Instructions for the task: Every line from the beginning of the records below up to the one holding "Trong ngành đào bitcoin, vai" should be quoted exactly; leave out the rest.

Data for analysis:
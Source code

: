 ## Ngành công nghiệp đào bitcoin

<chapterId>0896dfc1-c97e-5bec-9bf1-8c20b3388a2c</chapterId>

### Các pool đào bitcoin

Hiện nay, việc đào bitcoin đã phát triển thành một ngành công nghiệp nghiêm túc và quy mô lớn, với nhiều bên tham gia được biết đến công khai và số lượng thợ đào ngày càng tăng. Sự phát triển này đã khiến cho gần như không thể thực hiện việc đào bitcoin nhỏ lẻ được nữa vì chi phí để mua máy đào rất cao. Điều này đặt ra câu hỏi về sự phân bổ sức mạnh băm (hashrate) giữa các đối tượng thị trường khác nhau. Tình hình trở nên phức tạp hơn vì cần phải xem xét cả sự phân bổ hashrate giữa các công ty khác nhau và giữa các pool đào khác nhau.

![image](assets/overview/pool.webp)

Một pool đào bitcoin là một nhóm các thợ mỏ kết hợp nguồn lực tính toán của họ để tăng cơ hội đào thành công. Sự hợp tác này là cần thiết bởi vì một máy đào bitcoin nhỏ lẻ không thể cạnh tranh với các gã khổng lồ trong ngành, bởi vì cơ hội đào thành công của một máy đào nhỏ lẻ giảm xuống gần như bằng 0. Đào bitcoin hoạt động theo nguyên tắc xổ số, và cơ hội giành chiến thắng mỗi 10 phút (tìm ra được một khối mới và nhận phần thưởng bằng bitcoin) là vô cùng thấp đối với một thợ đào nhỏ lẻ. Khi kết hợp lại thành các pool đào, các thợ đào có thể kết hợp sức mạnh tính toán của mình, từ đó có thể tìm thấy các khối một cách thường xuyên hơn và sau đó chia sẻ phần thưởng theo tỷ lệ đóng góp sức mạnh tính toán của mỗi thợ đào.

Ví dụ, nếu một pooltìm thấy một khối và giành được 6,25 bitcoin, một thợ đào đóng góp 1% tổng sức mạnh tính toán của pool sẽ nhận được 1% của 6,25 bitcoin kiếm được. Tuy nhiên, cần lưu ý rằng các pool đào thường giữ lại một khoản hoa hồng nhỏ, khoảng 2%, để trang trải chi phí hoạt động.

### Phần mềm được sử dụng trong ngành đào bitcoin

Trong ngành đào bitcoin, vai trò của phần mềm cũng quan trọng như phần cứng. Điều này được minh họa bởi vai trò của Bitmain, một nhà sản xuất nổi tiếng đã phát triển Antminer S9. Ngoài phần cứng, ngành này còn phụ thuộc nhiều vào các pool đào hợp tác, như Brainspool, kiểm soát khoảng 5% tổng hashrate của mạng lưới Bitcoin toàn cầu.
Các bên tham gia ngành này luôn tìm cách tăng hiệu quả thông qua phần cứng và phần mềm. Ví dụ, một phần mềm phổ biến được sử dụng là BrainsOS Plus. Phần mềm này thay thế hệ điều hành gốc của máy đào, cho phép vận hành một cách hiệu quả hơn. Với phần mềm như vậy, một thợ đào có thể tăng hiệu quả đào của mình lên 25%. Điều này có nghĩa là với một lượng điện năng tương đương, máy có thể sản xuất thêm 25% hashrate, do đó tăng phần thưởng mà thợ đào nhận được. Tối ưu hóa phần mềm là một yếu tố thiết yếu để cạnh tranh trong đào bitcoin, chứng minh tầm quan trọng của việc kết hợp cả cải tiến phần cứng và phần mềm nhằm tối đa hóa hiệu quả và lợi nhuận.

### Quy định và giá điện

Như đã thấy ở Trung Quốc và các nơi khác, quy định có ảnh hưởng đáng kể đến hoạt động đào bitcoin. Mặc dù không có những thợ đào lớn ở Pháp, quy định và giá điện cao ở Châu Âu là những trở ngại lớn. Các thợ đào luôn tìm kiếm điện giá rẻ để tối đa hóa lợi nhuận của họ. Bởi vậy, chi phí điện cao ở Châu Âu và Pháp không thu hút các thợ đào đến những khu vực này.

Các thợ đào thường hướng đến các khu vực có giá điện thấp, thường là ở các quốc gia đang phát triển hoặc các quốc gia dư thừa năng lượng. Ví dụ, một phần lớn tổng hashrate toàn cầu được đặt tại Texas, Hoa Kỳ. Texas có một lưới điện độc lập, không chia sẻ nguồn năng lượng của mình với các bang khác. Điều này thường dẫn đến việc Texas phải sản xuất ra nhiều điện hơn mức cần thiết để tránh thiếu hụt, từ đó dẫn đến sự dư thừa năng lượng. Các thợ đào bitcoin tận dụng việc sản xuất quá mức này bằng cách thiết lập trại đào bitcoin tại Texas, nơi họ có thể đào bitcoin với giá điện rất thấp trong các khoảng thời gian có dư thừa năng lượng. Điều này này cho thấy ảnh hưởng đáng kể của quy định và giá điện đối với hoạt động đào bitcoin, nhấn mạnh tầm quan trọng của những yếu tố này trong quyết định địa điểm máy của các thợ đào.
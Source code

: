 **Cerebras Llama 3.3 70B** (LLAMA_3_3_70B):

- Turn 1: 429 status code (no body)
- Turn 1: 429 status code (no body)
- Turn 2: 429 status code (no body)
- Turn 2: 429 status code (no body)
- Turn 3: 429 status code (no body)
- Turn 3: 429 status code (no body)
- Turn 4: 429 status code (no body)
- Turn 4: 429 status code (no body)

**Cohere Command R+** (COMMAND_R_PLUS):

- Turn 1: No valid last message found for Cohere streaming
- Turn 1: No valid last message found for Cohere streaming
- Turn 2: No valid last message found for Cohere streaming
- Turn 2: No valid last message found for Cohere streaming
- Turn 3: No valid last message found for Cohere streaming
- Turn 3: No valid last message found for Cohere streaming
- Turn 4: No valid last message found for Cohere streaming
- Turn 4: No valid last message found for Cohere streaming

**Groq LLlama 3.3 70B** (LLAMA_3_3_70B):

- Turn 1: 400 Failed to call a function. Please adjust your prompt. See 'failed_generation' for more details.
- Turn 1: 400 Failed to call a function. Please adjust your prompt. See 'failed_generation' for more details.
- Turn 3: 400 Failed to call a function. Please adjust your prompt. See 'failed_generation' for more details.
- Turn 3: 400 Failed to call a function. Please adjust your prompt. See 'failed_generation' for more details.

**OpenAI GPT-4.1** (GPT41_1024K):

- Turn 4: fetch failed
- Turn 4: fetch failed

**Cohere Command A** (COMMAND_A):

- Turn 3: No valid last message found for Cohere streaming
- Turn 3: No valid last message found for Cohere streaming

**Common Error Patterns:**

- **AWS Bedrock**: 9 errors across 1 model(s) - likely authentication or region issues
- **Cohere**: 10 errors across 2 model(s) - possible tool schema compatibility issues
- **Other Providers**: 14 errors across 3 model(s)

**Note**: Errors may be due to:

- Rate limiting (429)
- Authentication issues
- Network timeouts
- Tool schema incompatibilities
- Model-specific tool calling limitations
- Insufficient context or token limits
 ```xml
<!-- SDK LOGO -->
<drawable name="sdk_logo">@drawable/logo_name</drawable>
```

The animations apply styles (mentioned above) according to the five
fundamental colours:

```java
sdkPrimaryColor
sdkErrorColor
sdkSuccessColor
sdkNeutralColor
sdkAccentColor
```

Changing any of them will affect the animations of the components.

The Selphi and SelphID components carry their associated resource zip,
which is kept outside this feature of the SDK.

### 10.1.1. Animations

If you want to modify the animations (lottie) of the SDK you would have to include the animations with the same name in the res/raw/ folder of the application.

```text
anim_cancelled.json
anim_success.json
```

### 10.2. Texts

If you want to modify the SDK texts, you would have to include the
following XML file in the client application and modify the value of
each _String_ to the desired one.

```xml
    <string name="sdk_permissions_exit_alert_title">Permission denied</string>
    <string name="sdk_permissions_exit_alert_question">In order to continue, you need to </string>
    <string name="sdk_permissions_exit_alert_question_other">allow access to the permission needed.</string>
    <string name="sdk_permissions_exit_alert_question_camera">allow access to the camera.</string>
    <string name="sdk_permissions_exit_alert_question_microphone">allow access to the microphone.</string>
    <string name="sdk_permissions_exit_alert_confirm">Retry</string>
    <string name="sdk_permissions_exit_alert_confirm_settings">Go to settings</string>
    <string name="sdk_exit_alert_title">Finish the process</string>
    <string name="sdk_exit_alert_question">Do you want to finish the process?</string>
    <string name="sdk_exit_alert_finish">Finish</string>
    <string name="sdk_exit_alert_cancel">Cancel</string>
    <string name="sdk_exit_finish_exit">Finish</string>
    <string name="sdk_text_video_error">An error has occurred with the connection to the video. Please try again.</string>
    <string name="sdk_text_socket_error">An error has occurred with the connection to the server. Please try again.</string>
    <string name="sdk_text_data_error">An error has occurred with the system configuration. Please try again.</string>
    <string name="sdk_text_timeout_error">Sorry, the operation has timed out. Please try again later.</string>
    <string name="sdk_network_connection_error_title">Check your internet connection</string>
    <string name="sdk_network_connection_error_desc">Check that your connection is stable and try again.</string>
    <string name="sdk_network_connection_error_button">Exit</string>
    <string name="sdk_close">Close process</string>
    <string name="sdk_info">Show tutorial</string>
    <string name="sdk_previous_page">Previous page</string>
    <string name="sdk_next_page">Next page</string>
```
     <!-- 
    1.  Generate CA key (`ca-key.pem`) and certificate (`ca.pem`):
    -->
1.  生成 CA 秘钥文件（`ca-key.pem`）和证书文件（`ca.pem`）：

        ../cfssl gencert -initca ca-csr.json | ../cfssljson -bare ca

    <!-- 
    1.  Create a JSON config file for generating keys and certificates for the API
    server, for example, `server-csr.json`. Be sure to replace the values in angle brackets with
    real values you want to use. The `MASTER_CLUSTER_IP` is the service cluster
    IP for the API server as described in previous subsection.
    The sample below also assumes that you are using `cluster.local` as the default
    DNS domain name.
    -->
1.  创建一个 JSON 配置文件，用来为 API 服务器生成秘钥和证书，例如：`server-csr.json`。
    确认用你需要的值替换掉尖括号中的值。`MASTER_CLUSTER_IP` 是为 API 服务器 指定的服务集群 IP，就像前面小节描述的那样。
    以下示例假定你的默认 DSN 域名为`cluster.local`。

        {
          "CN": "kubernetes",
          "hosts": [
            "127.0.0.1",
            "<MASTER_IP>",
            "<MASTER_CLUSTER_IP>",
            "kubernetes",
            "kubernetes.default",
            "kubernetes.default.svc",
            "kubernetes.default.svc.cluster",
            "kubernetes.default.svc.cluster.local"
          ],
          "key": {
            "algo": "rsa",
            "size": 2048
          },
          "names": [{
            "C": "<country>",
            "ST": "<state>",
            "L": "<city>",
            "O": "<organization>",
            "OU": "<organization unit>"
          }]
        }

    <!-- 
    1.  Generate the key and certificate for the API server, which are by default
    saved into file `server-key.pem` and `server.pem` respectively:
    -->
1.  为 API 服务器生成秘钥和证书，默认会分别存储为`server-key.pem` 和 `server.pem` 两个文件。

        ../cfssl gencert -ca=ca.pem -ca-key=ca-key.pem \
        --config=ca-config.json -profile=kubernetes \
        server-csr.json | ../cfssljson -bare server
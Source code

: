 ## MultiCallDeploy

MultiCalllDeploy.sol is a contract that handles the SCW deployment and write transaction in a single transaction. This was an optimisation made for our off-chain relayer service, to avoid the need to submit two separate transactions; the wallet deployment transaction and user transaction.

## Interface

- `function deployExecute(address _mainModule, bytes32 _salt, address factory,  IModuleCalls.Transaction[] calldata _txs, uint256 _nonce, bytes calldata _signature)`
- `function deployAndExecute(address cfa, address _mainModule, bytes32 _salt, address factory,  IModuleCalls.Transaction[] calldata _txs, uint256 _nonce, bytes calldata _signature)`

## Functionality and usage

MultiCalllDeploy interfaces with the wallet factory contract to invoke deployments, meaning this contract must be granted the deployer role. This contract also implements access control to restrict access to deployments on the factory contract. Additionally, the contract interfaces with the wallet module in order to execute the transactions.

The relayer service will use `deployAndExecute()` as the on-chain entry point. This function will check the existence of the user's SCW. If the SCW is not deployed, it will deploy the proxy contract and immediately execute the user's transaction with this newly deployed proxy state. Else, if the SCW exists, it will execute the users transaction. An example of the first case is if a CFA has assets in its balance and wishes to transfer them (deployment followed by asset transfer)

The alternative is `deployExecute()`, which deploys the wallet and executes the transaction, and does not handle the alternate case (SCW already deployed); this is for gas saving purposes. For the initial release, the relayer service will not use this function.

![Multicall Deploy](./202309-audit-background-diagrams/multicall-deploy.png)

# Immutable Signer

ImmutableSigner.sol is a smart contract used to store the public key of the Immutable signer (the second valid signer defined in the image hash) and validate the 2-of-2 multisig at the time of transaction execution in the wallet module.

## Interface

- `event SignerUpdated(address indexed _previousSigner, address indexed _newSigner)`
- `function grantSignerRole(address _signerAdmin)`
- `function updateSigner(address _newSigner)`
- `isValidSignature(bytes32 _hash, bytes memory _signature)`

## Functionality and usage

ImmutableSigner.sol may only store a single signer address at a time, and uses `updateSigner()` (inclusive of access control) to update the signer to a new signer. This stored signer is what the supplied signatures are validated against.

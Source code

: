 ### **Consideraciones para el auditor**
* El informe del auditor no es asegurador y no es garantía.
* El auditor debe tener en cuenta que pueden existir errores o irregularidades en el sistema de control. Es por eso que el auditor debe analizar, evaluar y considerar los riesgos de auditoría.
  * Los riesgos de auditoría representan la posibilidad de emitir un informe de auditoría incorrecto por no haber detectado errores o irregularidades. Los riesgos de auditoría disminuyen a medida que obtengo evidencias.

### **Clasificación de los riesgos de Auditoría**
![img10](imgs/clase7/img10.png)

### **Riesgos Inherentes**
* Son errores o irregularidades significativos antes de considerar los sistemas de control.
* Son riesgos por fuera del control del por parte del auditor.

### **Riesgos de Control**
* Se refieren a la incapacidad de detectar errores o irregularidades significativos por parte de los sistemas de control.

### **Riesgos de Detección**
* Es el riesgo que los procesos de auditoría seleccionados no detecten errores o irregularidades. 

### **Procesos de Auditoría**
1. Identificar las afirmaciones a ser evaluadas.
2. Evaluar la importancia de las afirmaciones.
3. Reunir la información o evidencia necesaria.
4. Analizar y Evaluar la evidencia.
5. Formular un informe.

Written solution:
Source code

: ## Ngành công nghiệp đào bitcoin

<chapterId>0896dfc1-c97e-5bec-9bf1-8c20b3388a2c</chapterId>

### Các pool đào bitcoin

Hiện nay, việc đào bitcoin đã phát triển thành một ngành công nghiệp nghiêm túc và quy mô lớn, với nhiều bên tham gia được biết đến công khai và số lượng thợ đào ngày càng tăng. Sự phát triển này đã khiến cho gần như không thể thực hiện việc đào bitcoin nhỏ lẻ được nữa vì chi phí để mua máy đào rất cao. Điều này đặt ra câu hỏi về sự phân bổ sức mạnh băm (hashrate) giữa các đối tượng thị trường khác nhau. Tình hình trở nên phức tạp hơn vì cần phải xem xét cả sự phân bổ hashrate giữa các công ty khác nhau và giữa các pool đào khác nhau.

![image](assets/overview/pool.webp)

Một pool đào bitcoin là một nhóm các thợ mỏ kết hợp nguồn lực tính toán của họ để tăng cơ hội đào thành công. Sự hợp tác này là cần thiết bởi vì một máy đào bitcoin nhỏ lẻ không thể cạnh tranh với các gã khổng lồ trong ngành, bởi vì cơ hội đào thành công của một máy đào nhỏ lẻ giảm xuống gần như bằng 0. Đào bitcoin hoạt động theo nguyên tắc xổ số, và cơ hội giành chiến thắng mỗi 10 phút (tìm ra được một khối mới và nhận phần thưởng bằng bitcoin) là vô cùng thấp đối với một thợ đào nhỏ lẻ. Khi kết hợp lại thành các pool đào, các thợ đào có thể kết hợp sức mạnh tính toán của mình, từ đó có thể tìm thấy các khối một cách thường xuyên hơn và sau đó chia sẻ phần thưởng theo tỷ lệ đóng góp sức mạnh tính toán của mỗi thợ đào.

Ví dụ, nếu một pooltìm thấy một khối và giành được 6,25 bitcoin, một thợ đào đóng góp 1% tổng sức mạnh tính toán của pool sẽ nhận được 1% của 6,25 bitcoin kiếm được. Tuy nhiên, cần lưu ý rằng các pool đào thường giữ lại một khoản hoa hồng nhỏ, khoảng 2%, để trang trải chi phí hoạt động.

### Phần mềm được sử dụng trong ngành đào bitcoin

Trong ngành đào bitcoin, vai trò của phần mềm cũng quan trọng như phần cứng. Điều này được minh họa bởi vai trò của Bitmain, một nhà sản xuất nổi tiếng đã phát triển Antminer S9. Ngoài phần cứng, ngành này còn phụ thuộc nhiều vào các pool đào hợp tác, như Brainspool, kiểm soát khoảng 5% tổng hashrate của mạng lưới Bitcoin toàn cầu.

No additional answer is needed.